LEASE AGREEMENT AND SERVICE CONTRACT

This Lease Agreement and Service Contract (the “Lease Agreement”) by and between Budget IID, LLC, an Arizona limited liability company (“Us” or “Provider”) and the individual referenced above (“You” or “Customer”) is agreed to and executed as of the above Date (the “Effective Date”). 

Customer is a participant in the ignition interlock program (the “Program“). The Program involves the installation of an ignition interlock system (the “System”) into Customer’s vehicle. The Program includes monitoring the use and function of the System by means of a built-in data logger, having service checks performed and data logger information retrieved at regular intervals, and providing the appropriate authorities responsible for administration of the Program (the “Administering Authorities“) with periodic reports as to Customer’s compliance or non-compliance with the requirements of the Program.

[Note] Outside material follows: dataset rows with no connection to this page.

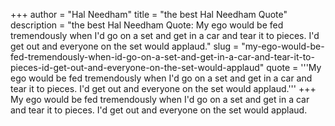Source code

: +++
author = "Hal Needham"
title = "the best Hal Needham Quote"
description = "the best Hal Needham Quote: My ego would be fed tremendously when I'd go on a set and get in a car and tear it to pieces. I'd get out and everyone on the set would applaud."
slug = "my-ego-would-be-fed-tremendously-when-id-go-on-a-set-and-get-in-a-car-and-tear-it-to-pieces-id-get-out-and-everyone-on-the-set-would-applaud"
quote = '''My ego would be fed tremendously when I'd go on a set and get in a car and tear it to pieces. I'd get out and everyone on the set would applaud.'''
+++
My ego would be fed tremendously when I'd go on a set and get in a car and tear it to pieces. I'd get out and everyone on the set would applaud.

The function of the System is to prevent Customer from operating the vehicle after consuming alcohol. The System requires a breath test prior to starting the vehicle, followed by a series of retests at random intervals. If the Customer fails the initial test, the system will enter a lock out state that prevents the vehicle from being started for a period of time. If the Customer fails a retest or does not take a retest when required, an alarm will sound until the retest is taken and passed or, alternatively, the vehicle is stopped and the engine shut off.

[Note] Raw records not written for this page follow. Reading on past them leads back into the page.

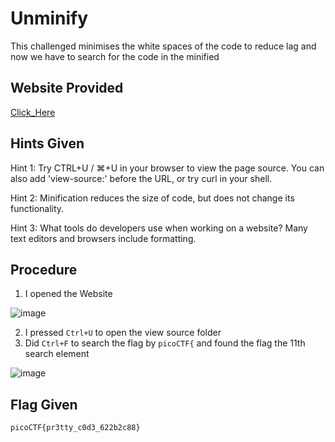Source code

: # Unminify
This challenged minimises the white spaces of the code to reduce lag and now we have to search for the code in the minified

## Website Provided
[Click_Here](http://titan.picoctf.net:59466)

## Hints Given
Hint 1: Try CTRL+U / ⌘+U in your browser to view the page source. You can also add 'view-source:' before the URL, or try curl <URL> in your shell.

Hint 2: Minification reduces the size of code, but does not change its functionality.

Hint 3: What tools do developers use when working on a website? Many text editors and browsers include formatting.

## Procedure
1. I opened the Website
   
![image](https://github.com/user-attachments/assets/4fb1e9c6-2475-46c1-9810-318ce2df9419)

2. I pressed `Ctrl+U` to open the view source folder
3. Did `Ctrl+F` to search the flag by `picoCTF{` and found the flag the 11th search element

![image](https://github.com/user-attachments/assets/f58f885f-7a5f-4633-a629-d6d20949fe7d)

## Flag Given
`picoCTF{pr3tty_c0d3_622b2c88}`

  • Lease. Provider hereby leases to Customer and Customer hereby leases from Provider, subject to the below terms and conditions, the System, commencing on the Effective Date and continuing throughout the Term until terminated as provided herein.  As lessee of the System and participant in the Program, You agree to the following terms and conditions. 
  • Description of Leased Equipment. The System includes, without limitation, the handset, camera (where required), and control box listed on the Information and Signature Page attached hereto.  The System is owned by, and shall remain the sole and exclusive property of, Provider.  You may not, directly or indirectly, encumber or otherwise impair Provider’s title to the System.  You agree to keep the System in good working order and acknowledge that You will be charged for any loss or damage to the System as provided herein.  
  • Term. This Lease Agreement shall commence on the Effective Date and shall continue in full force and effect until terminated pursuant to Section 7.  Notwithstanding anything else herein, this Lease shall remain in full force and effect, and the Term extended automatically, until the System is returned to Provider pursuant to the terms herein.  At the expiration of the Term or prior termination of this Lease, Customer shall not be entitled to purchase the System or any equipment comprising the System. 
  • Service. Customers are required to have the System inspected and serviced in accordance with the Program.  Failure to have the System serviced properly may result in fines, an extension of your driver’s license suspension, or other penalties, depending on the state Administering Authority. At each appointment for service (a “Service Appointment”), upon full payment by Customer, Provider or its representative will do the following in accordance with Program requirements:
    1. Inspect and service the System.
    2. Retrieve stored information from the System’s data logger
    3. Prepare a report for the Administering Authorities as to Customer’s compliance or non-compliance with the Program.

Service is by appointment only and subject to availability. Scheduling a timely appointment is the sole responsibility of Customer.  Any missed appointment must be re-booked and may result in a re-booking fee as set out in the attached Fee Schedule, unless cancelled twenty-four (24) hours prior to the Service Appointment.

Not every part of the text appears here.